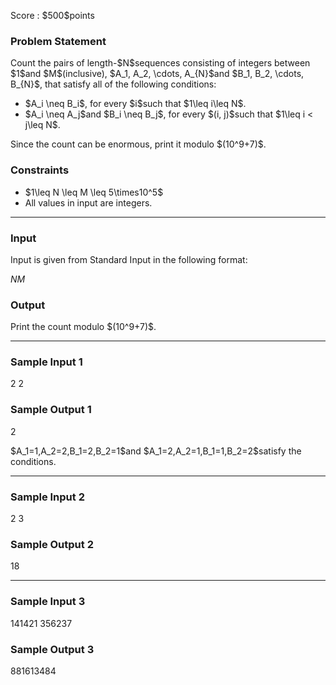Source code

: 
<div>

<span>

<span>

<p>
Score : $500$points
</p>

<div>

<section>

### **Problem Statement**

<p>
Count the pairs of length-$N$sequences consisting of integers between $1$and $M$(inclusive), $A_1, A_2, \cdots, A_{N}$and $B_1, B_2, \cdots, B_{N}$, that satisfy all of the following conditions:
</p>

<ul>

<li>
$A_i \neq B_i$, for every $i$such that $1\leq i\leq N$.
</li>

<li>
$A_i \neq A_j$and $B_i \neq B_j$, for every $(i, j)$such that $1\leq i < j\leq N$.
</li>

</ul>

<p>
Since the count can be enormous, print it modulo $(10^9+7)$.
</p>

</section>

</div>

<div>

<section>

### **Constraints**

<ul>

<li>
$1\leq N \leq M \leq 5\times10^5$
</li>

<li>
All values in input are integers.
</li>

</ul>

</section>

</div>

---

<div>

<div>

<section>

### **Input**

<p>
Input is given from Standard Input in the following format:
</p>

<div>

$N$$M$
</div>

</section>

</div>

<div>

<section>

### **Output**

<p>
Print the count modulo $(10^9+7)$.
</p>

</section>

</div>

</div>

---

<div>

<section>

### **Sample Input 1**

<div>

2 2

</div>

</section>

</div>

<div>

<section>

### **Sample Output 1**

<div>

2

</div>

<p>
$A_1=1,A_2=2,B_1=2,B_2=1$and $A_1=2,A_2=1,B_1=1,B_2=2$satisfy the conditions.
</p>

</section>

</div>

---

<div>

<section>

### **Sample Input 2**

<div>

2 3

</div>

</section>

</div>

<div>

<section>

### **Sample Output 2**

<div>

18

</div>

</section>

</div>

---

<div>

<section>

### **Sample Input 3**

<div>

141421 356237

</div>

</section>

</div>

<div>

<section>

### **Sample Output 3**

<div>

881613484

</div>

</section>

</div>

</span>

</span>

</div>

----------------

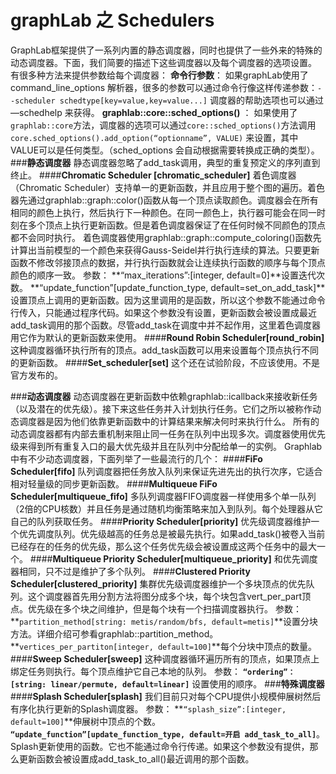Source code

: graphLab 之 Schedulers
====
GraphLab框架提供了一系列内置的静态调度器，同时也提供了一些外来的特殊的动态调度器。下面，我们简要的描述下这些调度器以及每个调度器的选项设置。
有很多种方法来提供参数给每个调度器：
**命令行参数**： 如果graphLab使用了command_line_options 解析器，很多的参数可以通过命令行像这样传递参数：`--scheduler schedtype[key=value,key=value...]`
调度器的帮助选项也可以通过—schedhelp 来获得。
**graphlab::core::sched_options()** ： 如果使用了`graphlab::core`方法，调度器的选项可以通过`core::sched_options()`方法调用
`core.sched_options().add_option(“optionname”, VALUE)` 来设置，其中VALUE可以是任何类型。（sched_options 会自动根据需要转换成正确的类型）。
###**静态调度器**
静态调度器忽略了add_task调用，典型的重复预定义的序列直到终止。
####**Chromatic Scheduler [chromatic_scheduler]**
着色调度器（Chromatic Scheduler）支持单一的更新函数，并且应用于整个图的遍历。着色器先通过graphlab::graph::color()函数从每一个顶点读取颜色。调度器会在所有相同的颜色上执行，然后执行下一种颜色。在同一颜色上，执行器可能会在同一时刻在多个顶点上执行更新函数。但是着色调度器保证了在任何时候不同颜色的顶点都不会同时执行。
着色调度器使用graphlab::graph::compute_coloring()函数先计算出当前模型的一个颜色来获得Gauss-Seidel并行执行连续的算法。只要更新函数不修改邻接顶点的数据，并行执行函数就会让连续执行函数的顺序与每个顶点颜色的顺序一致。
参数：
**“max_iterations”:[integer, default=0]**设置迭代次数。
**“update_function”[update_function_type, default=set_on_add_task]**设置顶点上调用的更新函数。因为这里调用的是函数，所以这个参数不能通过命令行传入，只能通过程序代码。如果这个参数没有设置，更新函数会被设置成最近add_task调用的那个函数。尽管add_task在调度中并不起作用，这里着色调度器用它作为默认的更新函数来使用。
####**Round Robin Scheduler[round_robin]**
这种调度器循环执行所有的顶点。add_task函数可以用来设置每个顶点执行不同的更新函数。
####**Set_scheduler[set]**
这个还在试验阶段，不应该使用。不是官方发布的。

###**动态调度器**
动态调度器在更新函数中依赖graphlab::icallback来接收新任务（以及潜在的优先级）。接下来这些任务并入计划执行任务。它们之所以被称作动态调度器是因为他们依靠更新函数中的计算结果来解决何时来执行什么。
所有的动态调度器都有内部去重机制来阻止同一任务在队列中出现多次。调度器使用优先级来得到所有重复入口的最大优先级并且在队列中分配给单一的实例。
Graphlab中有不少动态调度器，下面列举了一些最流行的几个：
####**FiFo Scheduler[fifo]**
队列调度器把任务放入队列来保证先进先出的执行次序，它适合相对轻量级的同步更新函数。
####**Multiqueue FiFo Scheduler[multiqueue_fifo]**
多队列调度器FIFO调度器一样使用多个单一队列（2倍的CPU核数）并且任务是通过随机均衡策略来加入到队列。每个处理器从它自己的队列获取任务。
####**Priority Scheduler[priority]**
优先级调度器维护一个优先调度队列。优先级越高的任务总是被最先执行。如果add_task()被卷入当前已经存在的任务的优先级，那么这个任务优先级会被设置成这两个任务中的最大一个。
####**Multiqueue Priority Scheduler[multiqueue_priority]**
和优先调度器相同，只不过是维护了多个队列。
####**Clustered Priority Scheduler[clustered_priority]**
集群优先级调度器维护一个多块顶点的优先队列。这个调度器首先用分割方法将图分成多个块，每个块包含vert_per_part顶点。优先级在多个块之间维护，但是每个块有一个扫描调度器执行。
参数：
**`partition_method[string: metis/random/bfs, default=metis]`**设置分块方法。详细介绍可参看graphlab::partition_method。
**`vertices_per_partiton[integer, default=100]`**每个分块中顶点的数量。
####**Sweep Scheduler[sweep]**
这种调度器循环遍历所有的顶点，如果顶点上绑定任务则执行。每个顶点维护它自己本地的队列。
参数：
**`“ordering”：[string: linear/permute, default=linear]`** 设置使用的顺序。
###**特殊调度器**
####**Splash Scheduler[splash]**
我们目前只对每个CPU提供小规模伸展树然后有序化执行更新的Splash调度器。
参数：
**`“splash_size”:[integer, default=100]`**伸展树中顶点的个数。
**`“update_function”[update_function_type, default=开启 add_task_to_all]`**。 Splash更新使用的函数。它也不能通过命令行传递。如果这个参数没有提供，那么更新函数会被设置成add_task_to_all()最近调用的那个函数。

----------------

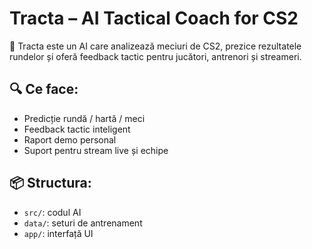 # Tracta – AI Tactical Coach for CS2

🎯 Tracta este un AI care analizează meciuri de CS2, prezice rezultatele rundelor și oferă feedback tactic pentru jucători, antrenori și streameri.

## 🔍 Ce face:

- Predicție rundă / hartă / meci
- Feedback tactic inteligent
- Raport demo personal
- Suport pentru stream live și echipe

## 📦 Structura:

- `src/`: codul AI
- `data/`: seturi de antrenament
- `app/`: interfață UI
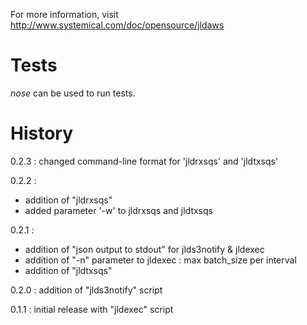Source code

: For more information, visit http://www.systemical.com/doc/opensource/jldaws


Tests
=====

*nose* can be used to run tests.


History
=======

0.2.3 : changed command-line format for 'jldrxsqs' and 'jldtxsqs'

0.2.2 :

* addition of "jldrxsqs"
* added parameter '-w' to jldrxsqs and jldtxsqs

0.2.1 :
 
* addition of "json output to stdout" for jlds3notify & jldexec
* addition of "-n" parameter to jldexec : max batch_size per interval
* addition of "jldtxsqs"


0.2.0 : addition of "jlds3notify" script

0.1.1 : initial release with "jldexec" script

----------------

ASSIGNMENT =
When a line in the data contains "Sample", return it as written.

EXPECTED OUTPUT =
### **Sample Input 1**
### **Sample Output 1**
### **Sample Input 2**
### **Sample Output 2**
### **Sample Input 3**
### **Sample Output 3**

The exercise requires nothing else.